The most popular and comfortable way is the Odakyu Romancecar limited express from Shinjuku to Hakone-Yumoto, taking about 85 minutes with reserved seating. The Hakone Free Pass covers the base train fare, but you pay a separate ¥1,150 to ¥1,200 Romancecar surcharge. If you hold a JR Pass, take the Shinkansen from Tokyo Station to Odawara (about 35 minutes) and buy the Hakone Free Pass from Odawara. The budget option is the Odakyu regular express from Shinjuku, which takes about 2 hours but is fully covered by the Hakone Free Pass with no surcharge.
The Romancecar is worth the surcharge on a day trip. Reserved seats, big windows, a scenic approach through the mountains, and no standing for 85 minutes. On weekends and peak periods, Romancecar seats sell out early, so book online in advance through the Odakyu website or ticketing apps. Morning departures before 9:00 AM on Saturdays in spring or autumn can sell out weeks ahead.
If you hold a JR Pass, the Shinkansen from Tokyo or Shinagawa to Odawara (about 30 to 35 minutes) is the fastest way to get close to Hakone. At Odawara, buy the Hakone Free Pass starting from Odawara (¥6,000, slightly cheaper than the Shinjuku-origin version at ¥7,100 since it doesn’t include the Tokyo-Odawara leg). From Odawara, transfer to the Hakone Tozan Railway to Hakone-Yumoto and onward to Gora. The JR Pass does not cover any transport within the Hakone area itself, so the local Hakone Free Pass is still the most practical option for getting around once you arrive.

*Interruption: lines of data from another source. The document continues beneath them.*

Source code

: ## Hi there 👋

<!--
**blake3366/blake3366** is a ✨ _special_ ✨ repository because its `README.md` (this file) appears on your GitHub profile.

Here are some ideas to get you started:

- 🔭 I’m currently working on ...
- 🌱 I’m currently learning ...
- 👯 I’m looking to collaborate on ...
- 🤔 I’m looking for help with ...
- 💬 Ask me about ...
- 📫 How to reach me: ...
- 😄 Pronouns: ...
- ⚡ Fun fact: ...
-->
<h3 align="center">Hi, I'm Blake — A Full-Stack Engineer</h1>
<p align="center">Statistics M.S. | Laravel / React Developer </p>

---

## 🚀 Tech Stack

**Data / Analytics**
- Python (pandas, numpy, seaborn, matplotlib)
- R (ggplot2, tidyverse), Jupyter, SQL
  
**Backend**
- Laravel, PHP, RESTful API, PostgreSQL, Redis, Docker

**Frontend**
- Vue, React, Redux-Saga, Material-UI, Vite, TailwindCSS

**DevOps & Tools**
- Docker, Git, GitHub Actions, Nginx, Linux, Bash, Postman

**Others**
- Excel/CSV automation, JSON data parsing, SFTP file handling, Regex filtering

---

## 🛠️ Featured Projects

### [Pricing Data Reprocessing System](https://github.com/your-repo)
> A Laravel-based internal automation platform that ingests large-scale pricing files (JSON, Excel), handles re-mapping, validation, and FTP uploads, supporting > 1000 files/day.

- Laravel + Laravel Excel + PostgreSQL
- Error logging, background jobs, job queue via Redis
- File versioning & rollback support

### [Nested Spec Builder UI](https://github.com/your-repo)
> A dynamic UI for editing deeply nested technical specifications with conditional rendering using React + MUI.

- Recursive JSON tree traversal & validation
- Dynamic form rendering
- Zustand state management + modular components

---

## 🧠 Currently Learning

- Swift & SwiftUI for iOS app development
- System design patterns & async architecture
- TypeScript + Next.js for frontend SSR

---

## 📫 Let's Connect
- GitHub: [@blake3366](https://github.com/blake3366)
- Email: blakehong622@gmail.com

One thing that trips up first-timers: the Hakone Free Pass is sold at Odakyu stations including Shinjuku, and can also be purchased digitally through the EMot app or platforms like Klook. Digital purchase lets you skip the ticket counter queue in the morning, which matters when you’re trying to catch an early Romancecar. Allow extra time at Shinjuku Station if buying in person, especially on weekend mornings.
First time attempting the Tokyo to Mount Fuji journey and not sure where to begin? Here’s our how to visit Mount Fuji tours from Tokyo guide so you don’t underestimate what the trip involves.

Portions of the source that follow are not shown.